Work required: Copy every line of the material below exactly.

Records shown:
········

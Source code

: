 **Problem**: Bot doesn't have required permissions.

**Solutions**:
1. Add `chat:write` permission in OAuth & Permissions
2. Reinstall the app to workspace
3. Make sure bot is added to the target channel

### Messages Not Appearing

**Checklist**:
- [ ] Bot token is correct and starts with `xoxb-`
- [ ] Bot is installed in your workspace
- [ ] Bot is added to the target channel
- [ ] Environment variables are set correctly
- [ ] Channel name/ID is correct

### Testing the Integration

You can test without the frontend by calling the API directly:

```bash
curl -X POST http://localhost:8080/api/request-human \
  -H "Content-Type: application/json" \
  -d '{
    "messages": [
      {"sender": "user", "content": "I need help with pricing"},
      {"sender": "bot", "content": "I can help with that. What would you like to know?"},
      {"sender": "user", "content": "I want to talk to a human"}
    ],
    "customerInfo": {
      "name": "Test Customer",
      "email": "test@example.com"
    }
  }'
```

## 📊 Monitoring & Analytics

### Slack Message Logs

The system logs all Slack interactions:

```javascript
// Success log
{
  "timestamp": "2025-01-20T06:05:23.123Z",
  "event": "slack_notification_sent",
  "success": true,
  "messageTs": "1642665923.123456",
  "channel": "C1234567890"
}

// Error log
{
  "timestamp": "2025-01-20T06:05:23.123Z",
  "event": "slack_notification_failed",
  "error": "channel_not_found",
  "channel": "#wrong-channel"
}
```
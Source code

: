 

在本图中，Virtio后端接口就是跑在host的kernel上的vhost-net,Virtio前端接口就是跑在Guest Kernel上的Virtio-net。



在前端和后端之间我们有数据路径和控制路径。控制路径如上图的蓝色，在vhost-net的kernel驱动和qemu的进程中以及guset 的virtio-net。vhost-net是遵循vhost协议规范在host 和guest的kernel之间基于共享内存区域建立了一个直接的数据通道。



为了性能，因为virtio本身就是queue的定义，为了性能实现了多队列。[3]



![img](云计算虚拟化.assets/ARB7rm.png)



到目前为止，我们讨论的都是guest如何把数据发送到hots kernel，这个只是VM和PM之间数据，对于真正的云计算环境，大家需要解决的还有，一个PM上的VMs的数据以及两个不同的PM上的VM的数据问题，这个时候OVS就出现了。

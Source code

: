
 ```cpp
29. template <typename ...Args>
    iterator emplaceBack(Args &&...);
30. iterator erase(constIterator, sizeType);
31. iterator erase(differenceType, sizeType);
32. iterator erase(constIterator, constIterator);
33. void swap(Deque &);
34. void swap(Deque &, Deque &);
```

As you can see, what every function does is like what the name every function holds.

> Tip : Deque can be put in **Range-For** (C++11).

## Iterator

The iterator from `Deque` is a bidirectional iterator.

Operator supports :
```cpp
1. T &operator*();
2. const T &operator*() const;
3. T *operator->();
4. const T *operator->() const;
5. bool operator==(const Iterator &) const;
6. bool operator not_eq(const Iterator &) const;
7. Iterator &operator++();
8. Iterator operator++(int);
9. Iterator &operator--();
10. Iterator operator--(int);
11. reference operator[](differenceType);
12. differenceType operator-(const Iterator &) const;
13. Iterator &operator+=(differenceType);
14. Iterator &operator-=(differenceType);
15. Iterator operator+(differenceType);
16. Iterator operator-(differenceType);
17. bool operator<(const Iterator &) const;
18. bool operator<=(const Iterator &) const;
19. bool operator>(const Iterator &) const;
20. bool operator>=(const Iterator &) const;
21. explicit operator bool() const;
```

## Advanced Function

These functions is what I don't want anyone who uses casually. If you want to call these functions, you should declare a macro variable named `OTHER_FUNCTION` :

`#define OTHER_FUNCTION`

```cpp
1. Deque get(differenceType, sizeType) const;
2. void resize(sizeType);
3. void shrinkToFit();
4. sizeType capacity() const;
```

········

Solution to this problem:
Source code

: **Problem**: Bot doesn't have required permissions.

**Solutions**:
1. Add `chat:write` permission in OAuth & Permissions
2. Reinstall the app to workspace
3. Make sure bot is added to the target channel

### Messages Not Appearing

**Checklist**:
- [ ] Bot token is correct and starts with `xoxb-`
- [ ] Bot is installed in your workspace
- [ ] Bot is added to the target channel
- [ ] Environment variables are set correctly
- [ ] Channel name/ID is correct

### Testing the Integration

You can test without the frontend by calling the API directly:

```bash
curl -X POST http://localhost:8080/api/request-human \
  -H "Content-Type: application/json" \
  -d '{
    "messages": [
      {"sender": "user", "content": "I need help with pricing"},
      {"sender": "bot", "content": "I can help with that. What would you like to know?"},
      {"sender": "user", "content": "I want to talk to a human"}
    ],
    "customerInfo": {
      "name": "Test Customer",
      "email": "test@example.com"
    }
  }'
```

## 📊 Monitoring & Analytics

### Slack Message Logs

The system logs all Slack interactions:

```javascript
// Success log
{
  "timestamp": "2025-01-20T06:05:23.123Z",
  "event": "slack_notification_sent",
  "success": true,
  "messageTs": "1642665923.123456",
  "channel": "C1234567890"
}

// Error log
{
  "timestamp": "2025-01-20T06:05:23.123Z",
  "event": "slack_notification_failed",
  "error": "channel_not_found",
  "channel": "#wrong-channel"
}
```
Source code

: 

在本图中，Virtio后端接口就是跑在host的kernel上的vhost-net,Virtio前端接口就是跑在Guest Kernel上的Virtio-net。



在前端和后端之间我们有数据路径和控制路径。控制路径如上图的蓝色，在vhost-net的kernel驱动和qemu的进程中以及guset 的virtio-net。vhost-net是遵循vhost协议规范在host 和guest的kernel之间基于共享内存区域建立了一个直接的数据通道。



为了性能，因为virtio本身就是queue的定义，为了性能实现了多队列。[3]



![img](云计算虚拟化.assets/ARB7rm.png)



到目前为止，我们讨论的都是guest如何把数据发送到hots kernel，这个只是VM和PM之间数据，对于真正的云计算环境，大家需要解决的还有，一个PM上的VMs的数据以及两个不同的PM上的VM的数据问题，这个时候OVS就出现了。

Source code

:
 ```cpp
29. template <typename ...Args>
    iterator emplaceBack(Args &&...);
30. iterator erase(constIterator, sizeType);
31. iterator erase(differenceType, sizeType);
32. iterator erase(constIterator, constIterator);
33. void swap(Deque &);
34. void swap(Deque &, Deque &);
```

As you can see, what every function does is like what the name every function holds.

> Tip : Deque can be put in **Range-For** (C++11).

## Iterator

The iterator from `Deque` is a bidirectional iterator.

Operator supports :
```cpp
1. T &operator*();
2. const T &operator*() const;
3. T *operator->();
4. const T *operator->() const;
5. bool operator==(const Iterator &) const;
6. bool operator not_eq(const Iterator &) const;
7. Iterator &operator++();
8. Iterator operator++(int);
9. Iterator &operator--();
10. Iterator operator--(int);
11. reference operator[](differenceType);
12. differenceType operator-(const Iterator &) const;
13. Iterator &operator+=(differenceType);
14. Iterator &operator-=(differenceType);
15. Iterator operator+(differenceType);
16. Iterator operator-(differenceType);
17. bool operator<(const Iterator &) const;
18. bool operator<=(const Iterator &) const;
19. bool operator>(const Iterator &) const;
20. bool operator>=(const Iterator &) const;
21. explicit operator bool() const;
```

## Advanced Function

These functions is what I don't want anyone who uses casually. If you want to call these functions, you should declare a macro variable named `OTHER_FUNCTION` :

`#define OTHER_FUNCTION`

```cpp
1. Deque get(differenceType, sizeType) const;
2. void resize(sizeType);
3. void shrinkToFit();
4. sizeType capacity() const;
```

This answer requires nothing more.